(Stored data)
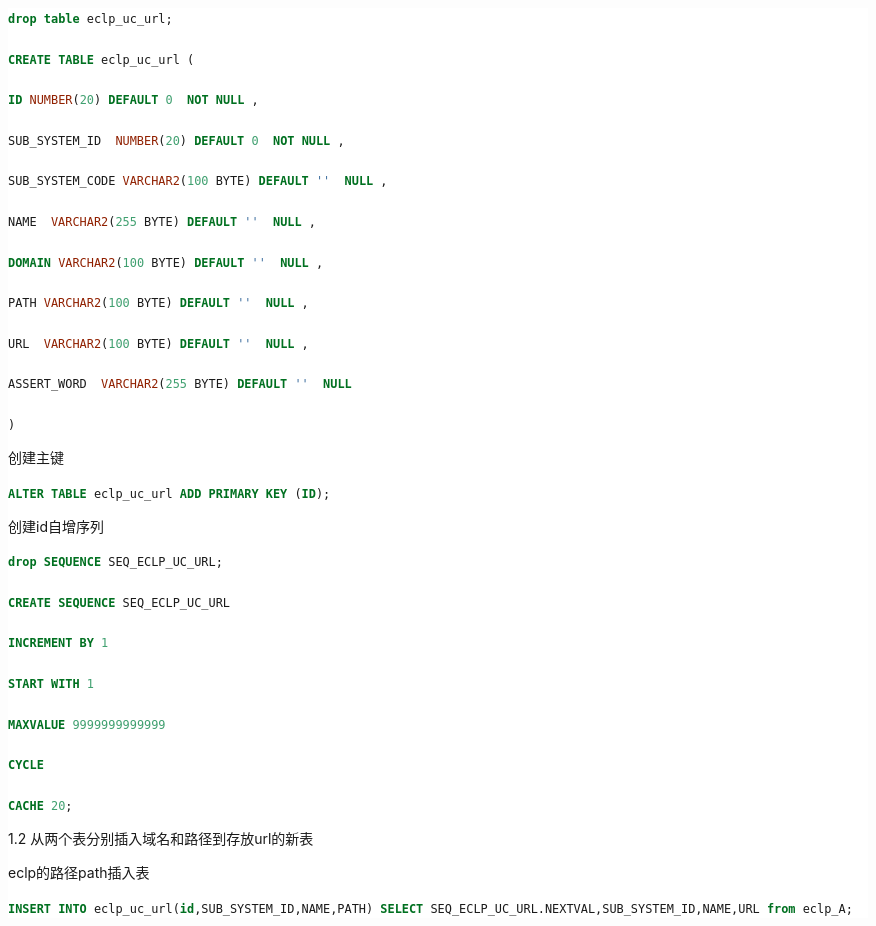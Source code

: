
 ```sql
drop table eclp_uc_url;

CREATE TABLE eclp_uc_url (

ID NUMBER(20) DEFAULT 0  NOT NULL ,

SUB_SYSTEM_ID  NUMBER(20) DEFAULT 0  NOT NULL ,

SUB_SYSTEM_CODE VARCHAR2(100 BYTE) DEFAULT ''  NULL ,

NAME  VARCHAR2(255 BYTE) DEFAULT ''  NULL , 

DOMAIN VARCHAR2(100 BYTE) DEFAULT ''  NULL ,

PATH VARCHAR2(100 BYTE) DEFAULT ''  NULL ,

URL  VARCHAR2(100 BYTE) DEFAULT ''  NULL ,

ASSERT_WORD  VARCHAR2(255 BYTE) DEFAULT ''  NULL

)
```

创建主键

```sql
ALTER TABLE eclp_uc_url ADD PRIMARY KEY (ID);
```

创建id自增序列

```sql
drop SEQUENCE SEQ_ECLP_UC_URL;

CREATE SEQUENCE SEQ_ECLP_UC_URL

INCREMENT BY 1

START WITH 1

MAXVALUE 9999999999999

CYCLE

CACHE 20;
```



1.2 从两个表分别插入域名和路径到存放url的新表

eclp的路径path插入表

```sql
INSERT INTO eclp_uc_url(id,SUB_SYSTEM_ID,NAME,PATH) SELECT SEQ_ECLP_UC_URL.NEXTVAL,SUB_SYSTEM_ID,NAME,URL from eclp_A;
```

Goal of the exercise →
All records above need to be returned exactly. Omit the pictures.

Solution to this problem →
Source code

:
 ```sql
drop table eclp_uc_url;

CREATE TABLE eclp_uc_url (

ID NUMBER(20) DEFAULT 0  NOT NULL ,

SUB_SYSTEM_ID  NUMBER(20) DEFAULT 0  NOT NULL ,

SUB_SYSTEM_CODE VARCHAR2(100 BYTE) DEFAULT ''  NULL ,

NAME  VARCHAR2(255 BYTE) DEFAULT ''  NULL , 

DOMAIN VARCHAR2(100 BYTE) DEFAULT ''  NULL ,

PATH VARCHAR2(100 BYTE) DEFAULT ''  NULL ,

URL  VARCHAR2(100 BYTE) DEFAULT ''  NULL ,

ASSERT_WORD  VARCHAR2(255 BYTE) DEFAULT ''  NULL

)
```

创建主键

```sql
ALTER TABLE eclp_uc_url ADD PRIMARY KEY (ID);
```

创建id自增序列

```sql
drop SEQUENCE SEQ_ECLP_UC_URL;

CREATE SEQUENCE SEQ_ECLP_UC_URL

INCREMENT BY 1

START WITH 1

MAXVALUE 9999999999999

CYCLE

CACHE 20;
```



1.2 从两个表分别插入域名和路径到存放url的新表

eclp的路径path插入表

```sql
INSERT INTO eclp_uc_url(id,SUB_SYSTEM_ID,NAME,PATH) SELECT SEQ_ECLP_UC_URL.NEXTVAL,SUB_SYSTEM_ID,NAME,URL from eclp_A;
```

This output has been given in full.